18055788. RESOURCE PREDICTION FOR WORKLOADS simplified abstract (NVIDIA Corporation)
Contents
- 1 RESOURCE PREDICTION FOR WORKLOADS
- 1.1 Organization Name
- 1.2 Inventor(s)
- 1.3 RESOURCE PREDICTION FOR WORKLOADS - A simplified explanation of the abstract
- 1.4 Simplified Explanation
- 1.5 Potential Applications
- 1.6 Problems Solved
- 1.7 Benefits
- 1.8 Potential Commercial Applications
- 1.9 Possible Prior Art
- 1.10 Unanswered Questions
- 1.11 Original Abstract Submitted
RESOURCE PREDICTION FOR WORKLOADS
Organization Name
Inventor(s)
Rohit Taneja of Fremont CA (US)
Siddha Ganju of Santa Clara CA (US)
Kash Krishna of San Jose CA (US)
Brian Carpenter of Frisco TX (US)
RESOURCE PREDICTION FOR WORKLOADS - A simplified explanation of the abstract
This abstract first appeared for US patent application 18055788 titled 'RESOURCE PREDICTION FOR WORKLOADS
Simplified Explanation
The patent application describes the use of neural networks to predict computing resources for workloads.

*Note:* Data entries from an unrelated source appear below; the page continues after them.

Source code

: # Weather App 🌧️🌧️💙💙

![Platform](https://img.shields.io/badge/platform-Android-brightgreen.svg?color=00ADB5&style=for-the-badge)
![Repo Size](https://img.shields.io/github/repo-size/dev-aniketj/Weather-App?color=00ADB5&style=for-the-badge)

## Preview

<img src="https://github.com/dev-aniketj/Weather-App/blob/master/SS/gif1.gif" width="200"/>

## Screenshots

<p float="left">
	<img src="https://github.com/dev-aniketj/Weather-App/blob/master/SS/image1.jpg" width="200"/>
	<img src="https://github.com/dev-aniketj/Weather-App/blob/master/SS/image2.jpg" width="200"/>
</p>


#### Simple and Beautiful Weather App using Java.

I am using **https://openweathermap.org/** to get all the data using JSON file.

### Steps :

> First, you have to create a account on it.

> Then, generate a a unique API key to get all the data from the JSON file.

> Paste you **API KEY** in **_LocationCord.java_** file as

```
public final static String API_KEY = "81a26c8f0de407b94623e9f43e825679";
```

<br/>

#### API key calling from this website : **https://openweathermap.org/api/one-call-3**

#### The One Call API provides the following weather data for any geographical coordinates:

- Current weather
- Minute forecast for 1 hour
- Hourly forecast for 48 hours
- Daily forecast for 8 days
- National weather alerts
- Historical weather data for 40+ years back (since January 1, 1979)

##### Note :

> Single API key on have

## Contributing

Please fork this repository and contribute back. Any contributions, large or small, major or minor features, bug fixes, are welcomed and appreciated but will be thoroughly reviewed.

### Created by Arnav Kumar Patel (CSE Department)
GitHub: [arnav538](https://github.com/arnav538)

- Neural networks are utilized to forecast the computing resources needed for specific workloads.
- The technology aims to optimize resource allocation based on predictions made by the neural networks.
Potential Applications
This technology could be applied in cloud computing environments to efficiently allocate resources based on workload predictions.
Problems Solved
This technology addresses the challenge of resource allocation in computing systems by leveraging neural networks for accurate predictions.
Benefits
The benefits of this technology include improved resource utilization, enhanced performance, and cost savings in computing environments.

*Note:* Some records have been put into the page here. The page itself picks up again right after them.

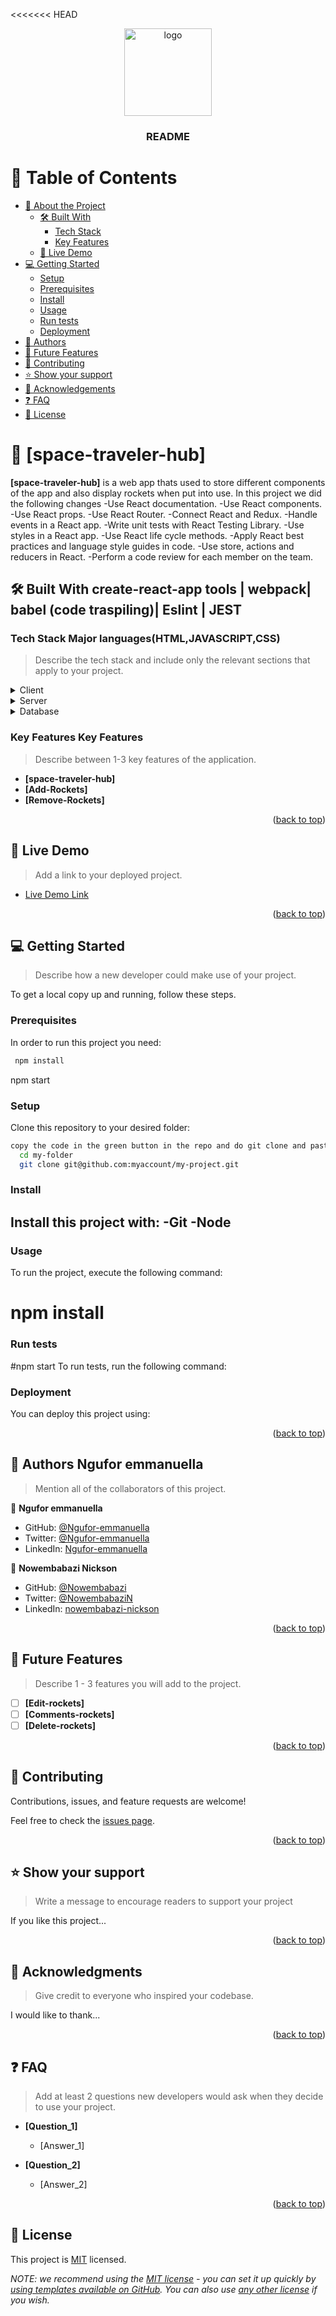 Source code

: <<<<<<< HEAD
<a name="readme-top"></a>
<div align="center">

  <img src="https://user-images.githubusercontent.com/108806646/203941212-a33b97da-6d84-4649-b763-4e8191c24805.png" alt="logo" width="140"  height="auto" />
  <br/>

  <h3><b>README</b></h3>

</div>


<!-- TABLE OF CONTENTS -->

# 📗 Table of Contents

- [📖 About the Project](#about-project)
  - [🛠 Built With](#built-with)
    - [Tech Stack](#tech-stack)
    - [Key Features](#key-features)
  - [🚀 Live Demo](#live-demo)
- [💻 Getting Started](#getting-started)
  - [Setup](#setup)
  - [Prerequisites](#prerequisites)
  - [Install](#install)
  - [Usage](#usage)
  - [Run tests](#run-tests)
  - [Deployment](#triangular_flag_on_post-deployment)
- [👥 Authors](#authors)
- [🔭 Future Features](#future-features)
- [🤝 Contributing](#contributing)
- [⭐️ Show your support](#support)
- [🙏 Acknowledgements](#acknowledgements)
- [❓ FAQ](#faq)
- [📝 License](#license)

<!-- PROJECT DESCRIPTION -->

# 📖 [space-traveler-hub] <a name="about-project"></a>

**[space-traveler-hub]** is a web app thats used to store different components of the app and also display rockets when put into use.
In this project we did the following changes
-Use React documentation.
-Use React components.
-Use React props.
-Use React Router.
-Connect React and Redux.
-Handle events in a React app.
-Write unit tests with React Testing Library.
-Use styles in a React app.
-Use React life cycle methods.
-Apply React best practices and language style guides in code.
-Use store, actions and reducers in React.
-Perform a code review for each member on the team.

## 🛠 Built With <a name="built-with">create-react-app tools | webpack| babel (code traspiling)| Eslint | JEST</a>

### Tech Stack <a name="tech-stack">Major languages(HTML,JAVASCRIPT,CSS)</a>

> Describe the tech stack and include only the relevant sections that apply to your project.

<details>
  <summary>Client</summary>
  <ul>
    <li><a href="https://reactjs.org/">React.js</a></li>
  </ul>
</details>

<details>
  <summary>Server</summary>
  <ul>
    <li><a href="https://expressjs.com/">Express.js</a></li>
  </ul>
</details>

<details>
<summary>Database</summary>
  <ul>
    <li><a href="https://www.postgresql.org/">PostgreSQL</a></li>
  </ul>
</details>

<!-- Features -->

### Key Features <a name="key-features">Key Features</a>

> Describe between 1-3 key features of the application.

- **[space-traveler-hub]**
- **[Add-Rockets]**
- **[Remove-Rockets]**

<p align="right">(<a href="#readme-top">back to top</a>)</p>

<!-- LIVE DEMO -->

## 🚀 Live Demo <a name="live-demo"></a>

> Add a link to your deployed project.

- [Live Demo Link](https://splendid-kulfi-220214.netlify.app)

<p align="right">(<a href="#readme-top">back to top</a>)</p>

<!-- GETTING STARTED -->

## 💻 Getting Started <a name="getting-started"></a>

> Describe how a new developer could make use of your project.

To get a local copy up and running, follow these steps.

### Prerequisites

In order to run this project you need:

```sh
 npm install
```
npm start

### Setup

Clone this repository to your desired folder:


```sh
copy the code in the green button in the repo and do git clone and paste link
  cd my-folder
  git clone git@github.com:myaccount/my-project.git
```


### Install

Install this project with:
-Git
-Node
-
<!--
Example command:npm install

```sh
  cd my-project
  gem install
```
--->

### Usage

To run the project, execute the following command:
# npm install
<!--
Example command:

```sh
  rails server
```
--->

### Run tests
#npm start
To run tests, run the following command:

<!--
Example command:npm start

```sh
  bin/rails test test/models/article_test.rb
```
--->

### Deployment

You can deploy this project using:

<!--
Example:

```sh

```
 -->

<p align="right">(<a href="#readme-top">back to top</a>)</p>

<!-- AUTHORS -->

## 👥 Authors <a name="authors">Ngufor emmanuella</a>

> Mention all of the collaborators of this project.

👤 **Ngufor emmanuella**

- GitHub: [@Ngufor-emmanuella](https://github.com/Ngufor-emmanuella)
- Twitter: [@Ngufor-emmanuella](https://twitter.com/Ngufor-emmanuella)
- LinkedIn: [Ngufor-emmanuella](https://linkedin.com/in/Ngufor-emmanuella)

👤 **Nowembabazi Nickson**

- GitHub: [@Nowembabazi](https://github.com/Nowembabazi)
- Twitter: [@NowembabaziN](https://twitter.com/NowembabaziN)
- LinkedIn: [nowembabazi-nickson](https://www.linkedin.com/in/nowembabazi-nickson/)



<p align="right">(<a href="#readme-top">back to top</a>)</p>

<!-- FUTURE FEATURES -->

## 🔭 Future Features <a name="future-features"></a>

> Describe 1 - 3 features you will add to the project.

- [ ] **[Edit-rockets]**
- [ ] **[Comments-rockets]**
- [ ] **[Delete-rockets]**

<p align="right">(<a href="#readme-top">back to top</a>)</p>

<!-- CONTRIBUTING -->

## 🤝 Contributing <a name="contributing"></a>

Contributions, issues, and feature requests are welcome!

Feel free to check the [issues page](../../issues/).

<p align="right">(<a href="#readme-top">back to top</a>)</p>

<!-- SUPPORT -->

## ⭐️ Show your support <a name="support"></a>

> Write a message to encourage readers to support your project

If you like this project...

<p align="right">(<a href="#readme-top">back to top</a>)</p>

<!-- ACKNOWLEDGEMENTS -->

## 🙏 Acknowledgments <a name="acknowledgements"></a>

> Give credit to everyone who inspired your codebase.

I would like to thank...

<p align="right">(<a href="#readme-top">back to top</a>)</p>

<!-- FAQ (optional) -->

## ❓ FAQ <a name="faq"></a>

> Add at least 2 questions new developers would ask when they decide to use your project.

- **[Question_1]**

  - [Answer_1]

- **[Question_2]**

  - [Answer_2]

<p align="right">(<a href="#readme-top">back to top</a>)</p>

<!-- LICENSE -->

## 📝 License <a name="license"></a>

This project is [MIT](https://choosealicense.com/licenses/mit/) licensed.

_NOTE: we recommend using the [MIT license](https://choosealicense.com/licenses/mit/) - you can set it up quickly by [using templates available on GitHub](https://docs.github.com/en/communities/setting-up-your-project-for-healthy-contributions/adding-a-license-to-a-repository). You can also use [any other license](https://choosealicense.com/licenses/) if you wish._
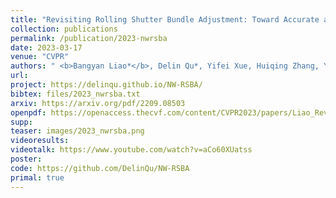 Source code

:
 ```yaml
---
title: "Revisiting Rolling Shutter Bundle Adjustment: Toward Accurate and Fast Solution"
collection: publications
permalink: /publication/2023-nwrsba
date: 2023-03-17
venue: "CVPR"
authors: " <b>Bangyan Liao*</b>, Delin Qu*, Yifei Xue, Huiqing Zhang, Yizhen Lao"
url: 
project: https://delinqu.github.io/NW-RSBA/ 
bibtex: files/2023_nwrsba.txt
arxiv: https://arxiv.org/pdf/2209.08503
openpdf: https://openaccess.thecvf.com/content/CVPR2023/papers/Liao_Revisiting_Rolling_Shutter_Bundle_Adjustment_Toward_Accurate_and_Fast_Solution_CVPR_2023_paper.pdf
supp: 
teaser: images/2023_nwrsba.png
videoresults: 
videotalk: https://www.youtube.com/watch?v=aCo60XUatss
poster: 
code: https://github.com/DelinQu/NW-RSBA
primal: true
---
```

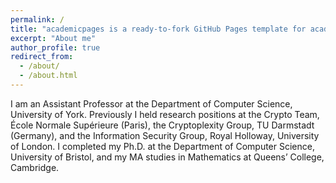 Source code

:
 ```yaml
---
permalink: /
title: "academicpages is a ready-to-fork GitHub Pages template for academic personal websites"
excerpt: "About me"
author_profile: true
redirect_from: 
  - /about/
  - /about.html
---
```


I am an Assistant Professor at the Department of Computer Science, University of York. Previously I held research positions at the Crypto Team, École Normale Supérieure (Paris), the Cryptoplexity Group, TU Darmstadt (Germany), and the Information Security Group, Royal Holloway, University of London. I completed my Ph.D. at the Department of Computer Science, University of Bristol, and my MA studies in Mathematics at Queens’ College, Cambridge.
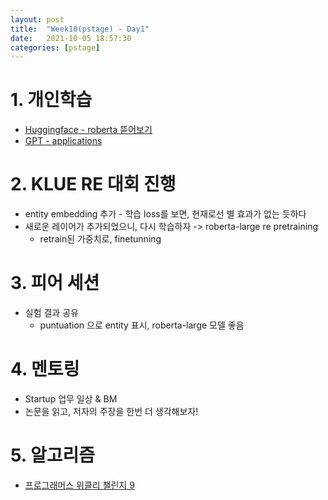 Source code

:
 ```yaml
---
layout: post
title:  "Week10(pstage) - Day1"
date:   2021-10-05 18:57:30
categories: [pstage]
---
```


# 1. 개인학습
* [Huggingface - roberta 뜯어보기](https://kyunghyunlim.github.io/ml_ai/2021/10/04/roberta_cls.html)
* [GPT - applications](https://kyunghyunlim.github.io/nlp/ml_ai/2021/10/05/GPT_apps.html)

# 2. KLUE RE 대회 진행
* entity embedding 추가 - 학습 loss를 보면, 현재로선 별 효과가 없는 듯하다
* 새로운 레이어가 추가되었으니, 다시 학습하자 -> roberta-large re pretraining
    * retrain된 가중치로, finetunning 

# 3. 피어 세션
* 실험 결과 공유
    * puntuation 으로 entity 표시, roberta-large 모델 좋음

# 4. 멘토링
* Startup 업무 일상 & BM
* 논문을 읽고, 저자의 주장을 한번 더 생각해보자!

# 5. 알고리즘
* [프로그래머스 위클리 챌린지 9](https://kyunghyunlim.github.io/algorithm/2021/10/05/PRGM_86971.html)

Potential Commercial Applications
"Optimizing Resource Allocation in Cloud Computing Environments Using Neural Networks"
Possible Prior Art
Prior art may include research on resource allocation optimization in computing systems using machine learning techniques.
Unanswered Questions
How does the accuracy of workload predictions compare to traditional resource allocation methods?

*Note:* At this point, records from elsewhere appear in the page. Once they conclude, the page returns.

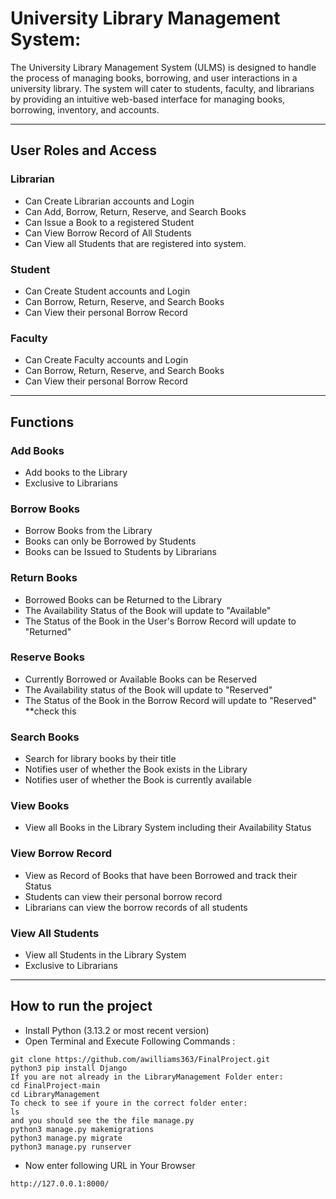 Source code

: # University Library Management System:
The University Library Management System (ULMS) is designed to handle the process of managing books, borrowing, and user interactions in a university library. The system will cater to students, faculty, and librarians by providing an intuitive web-based interface for managing books, borrowing, inventory, and accounts. 

---

## User Roles and Access

### Librarian
- Can Create Librarian accounts and Login
- Can Add, Borrow, Return, Reserve, and Search Books
- Can Issue a Book to a registered Student
- Can View Borrow Record of All Students
- Can View all Students that are registered into system.

### Student
- Can Create Student accounts and Login
- Can Borrow, Return, Reserve, and Search Books
- Can View their personal Borrow Record


### Faculty
- Can Create Faculty accounts and Login
- Can Borrow, Return, Reserve, and Search Books
- Can View their personal Borrow Record

---

## Functions

### Add Books
- Add books to the Library 
- Exclusive to Librarians 

### Borrow Books 
- Borrow Books from the Library 
- Books can only be Borrowed by Students 
- Books can be Issued to Students by Librarians

### Return Books
- Borrowed Books can be Returned to the Library 
- The Availability Status of the Book will update to "Available" 
- The Status of the Book in the User's Borrow Record will update to "Returned" 

### Reserve Books
- Currently Borrowed or Available Books can be Reserved 
- The Availability status of the Book will update to "Reserved" 
- The Status of the Book in the Borrow Record will update to "Reserved" **check this

### Search Books
- Search for library books by their title 
- Notifies user of whether the Book exists in the Library 
- Notifies user of whether the Book is currently available 

### View Books 
- View all Books in the Library System including their Availability Status 

### View Borrow Record
- View as Record of Books that have been Borrowed and track their Status 
- Students can view their personal borrow record 
- Librarians can view the borrow records of all students 

### View All Students 
- View all Students in the Library System
- Exclusive to Librarians 

--- 

## How to run the project
- Install Python (3.13.2 or most recent version)
- Open Terminal and Execute Following Commands :
```
git clone https://github.com/awilliams363/FinalProject.git
python3 pip install Django 
If you are not already in the LibraryManagement Folder enter: 
cd FinalProject-main
cd LibraryManagement 
To check to see if youre in the correct folder enter: 
ls 
and you should see the the file manage.py 
python3 manage.py makemigrations
python3 manage.py migrate
python3 manage.py runserver
```
- Now enter following URL in Your Browser
```
http://127.0.0.1:8000/
``` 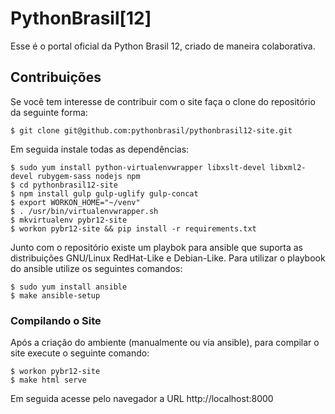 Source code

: # PythonBrasil[12]

Esse é o portal oficial da Python Brasil 12, criado de maneira colaborativa.


## Contribuições

Se você tem interesse de contribuir com o site faça o clone do repositório da seguinte forma:

```
$ git clone git@github.com:pythonbrasil/pythonbrasil12-site.git
```

Em seguida instale todas as dependências:

```
$ sudo yum install python-virtualenvwrapper libxslt-devel libxml2-devel rubygem-sass nodejs npm
$ cd pythonbrasil12-site
$ npm install gulp gulp-uglify gulp-concat
$ export WORKON_HOME="~/venv"
$ . /usr/bin/virtualenvwrapper.sh
$ mkvirtualenv pybr12-site
$ workon pybr12-site && pip install -r requirements.txt
```

Junto com o repositório existe um playbok para ansible que suporta as distribuições GNU/Linux RedHat-Like e Debian-Like. Para utilizar o playbook do ansible utilize os seguintes comandos:

```
$ sudo yum install ansible
$ make ansible-setup
```

### Compilando o Site

Após a criação do ambiente (manualmente ou via ansible), para compilar o site execute o seguinte comando:
```
$ workon pybr12-site
$ make html serve
```

Em seguida acesse pelo navegador a URL http://localhost:8000

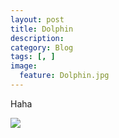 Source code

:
 ```yaml
---
layout: post  
title: Dolphin  
description:   
category: Blog  
tags: [, ]  
image:  
  feature: Dolphin.jpg
---
```


Haha

![](http://i1381.photobucket.com/albums/ah234/Azeril_Lapland/tumblr_nm8lh6kI1B1s5f7v4o1_1280_zpspiwm9llv.gif) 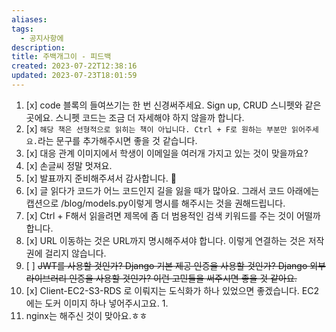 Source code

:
 ```yaml
---
aliases: 
tags:
  - 공지사항에
description:
title: 주백개그이 - 피드백
created: 2023-07-22T12:38:16
updated: 2023-07-23T18:01:59
---
```


1. [x] code 블록의 들여쓰기는 한 번 신경써주세요. Sign up, CRUD 스니펫와 같은 곳에요. 스니펫 코드는 조금 더 자세해야 하지 않을까 합니다.
2. [x] `해당 책은 선형적으로 읽히는 책이 아닙니다. Ctrl + F로 원하는 부분만 읽어주세요.`라는 문구를 추가해주시면 좋을 것 같습니다.
3. [x] 대응 관계 이미지에서 학생이 이메일을 여러개 가지고 있는 것이 맞을까요?
4. [x] 손글씨 정말 멋져요.
5. [x] 발표까지 준비해주셔서 감사합니다. 🙂
6. [x] 글 읽다가 코드가 어느 코드인지 길을 잃을 때가 많아요. 그래서 코드 아래에는 캡션으로 /blog/models.py이렇게 명시를 해주시는 것을 권해드립니다.
7. [x] Ctrl + F해서 읽을려면 제목에 좀 더 범용적인 검색 키워드를 주는 것이 어떨까 합니다.
8. [x] URL 이동하는 것은 URL까지 명시해주셔야 합니다. 이렇게 연결하는 것은 저작권에 걸리지 않습니다.
9. [ ] ~~JWT를 사용할 것인가? Django 기본 제공 인증을 사용할 것인가? Django 외부 라이브러리 인증을 사용할 것인가? 이런 고민들을 써주시면 좋을 것 같아요.~~
10. [x] Client-EC2-S3-RDS 로 이뤄지는 도식화가 하나 있었으면 좋겠습니다. EC2에는 도커 이미지 하나 넣어주시고요.
	1. 
11. nginx는 해주신 것이 맞아요.ㅎㅎ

The article does not provide a comparison between the accuracy of workload predictions using neural networks versus traditional methods.
What are the potential limitations or drawbacks of using neural networks for resource prediction in computing environments?
The article does not discuss any potential limitations or drawbacks of implementing neural networks for resource prediction.
Original Abstract Submitted
Apparatuses, systems, and techniques to use one or more neural networks to predict one or more computing resources to perform one or more workloads are described.